Identity Certificates are documents which act as a way to cryptographic-ally authenticate yourself on the network. The certificates are signed by a central or acting authority
known as the identity Registrar. There are multiple Ephemeral Identity Certificates which are attached and signed by a Master Identity Certificate and the Identity Registrar. The Identity Registrar acts as a protected faucet guarding the network against various Sybil attacks. The Identity Registrar ensures malicious master and or ephemeral certificates aren’t signed which allows services to efficiently deny their connection attempts.Certificates allow the community to establish a decentralized reputation blockchain, which can publicly record good & bad behavior associated with specific certificates. A honeypot can be used to block known bad actors from accessing a service.
The Master Certificate is used to sign various ephemeral certificates and may be used for Identity verification and wallet action authentication. The master key pair is the initial source of authentication for the keypairs. Ephemeral key pairs must be signed by the Master certificate first before they can be submitted to the Identity Registrar for signing.
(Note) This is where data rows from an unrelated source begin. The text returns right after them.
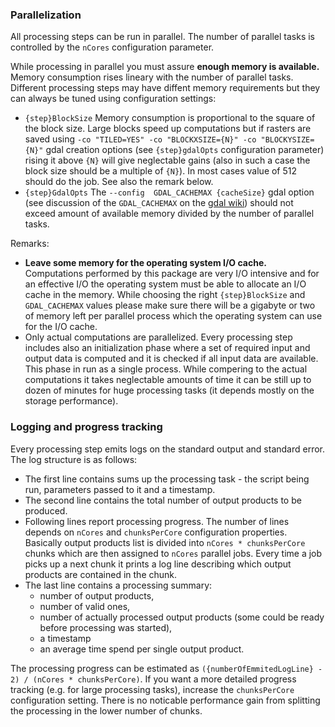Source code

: ### Parallelization

All processing steps can be run in parallel. The number of parallel tasks is controlled by the `nCores` configuration parameter.

While processing in parallel you must assure **enough memory is available.**
Memory consumption rises lineary with the number of parallel tasks.
Different processing steps may have diffent memory requirements but they can always be tuned using configuration settings:

* `{step}BlockSize` Memory consumption is proportional to the square of the block size. Large blocks speed up computations but if rasters are saved using `-co "TILED=YES" -co "BLOCKXSIZE={N}" -co "BLOCKYSIZE={N}"` gdal creation options (see `{step}gdalOpts` configuration parameter) rising it above `{N}` will give neglectable gains (also in such a case the block size should be a multiple of `{N}`).
  In most cases value of 512 should do the job. 
  See also the remark below.
* `{step}GdalOpts` The `--config  GDAL_CACHEMAX {cacheSize}` gdal option (see discussion of the `GDAL_CACHEMAX` on the [gdal wiki](https://trac.osgeo.org/gdal/wiki/ConfigOptions)) should not exceed amount of available memory divided by the number of parallel tasks.

Remarks:

* **Leave some memory for the operating system I/O cache.** Computations performed by this package are very I/O intensive and for an effective I/O the operating system must be able to allocate an I/O cache in the memory. While choosing the right `{step}BlockSize` and `GDAL_CACHEMAX` values please make sure there will be a gigabyte or two of memory left per parallel process which the operating system can use for the I/O cache.
* Only actual computations are parallelized. Every processing step includes also an initialization phase where a set of required input and output data is computed and it is checked if all input data are available. This phase in run as a single process. While compering to the actual computations it takes neglectable amounts of time it can be still up to dozen of minutes for huge processing tasks (it depends mostly on the storage performance).

### Logging and progress tracking

Every processing step emits logs on the standard output and standard error. The log structure is as follows:

* The first line contains sums up the processing task - the script being run, parameters passed to it and a timestamp.
* The second line contains the total number of output products to be produced.
* Following lines report processing progress.
  The number of lines depends on `nCores` and `chunksPerCore` configuration properties.
  Basically output products list is divided into `nCores * chunksPerCore` chunks which are then assigned to `nCores` parallel jobs.
  Every time a job picks up a next chunk it prints a log line describing which output products are contained in the chunk.
* The last line contains a processing summary:
    * number of output products, 
    * number of valid ones,
    * number of actually processed output products (some could be ready before processing was started),
    * a timestamp
    * an average time spend per single output product.

The processing progress can be estimated as `({numberOfEmmitedLogLine} - 2) / (nCores * chunksPerCore)`.
If you want a more detailed progress tracking (e.g. for large processing tasks), increase the `chunksPerCore` configuration setting.
There is no noticable performance gain from splitting the processing in the lower number of chunks.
Ephemeral Certificates, (EC), are a sub certificate to the Master Certificate. ECs act as profiles which are used to access user defined services. For example, wallet certificate, banking certificate, general web browsing certificate or for every service. ECs are also used for the key exchange process which sets up a bi-directional UDSP connection between the origin and host. Since encryption is handled by ephemeral certificates users can easily create a new EC to ensure security is always adapting. However, their root identity being the master certificate is still present and used to validate the EC.
Benefits of Identity Certificates
Users can visit a page, instantly create an account, and then instantly make a purchase. Sites can offer instant login & signup. Certificates remove the need to remember a password as the ephemeral certificates act as access keys. Ephemeral Certificates are created from the browser, which enables users to assign specific certificates to certain services. This is an effective way to mitigate potential damages in the case of theft or a device is lost. Devices can now be limited to certain ephemeral certificates so you can take social media on the go but leave your banking credentials on your home desktop.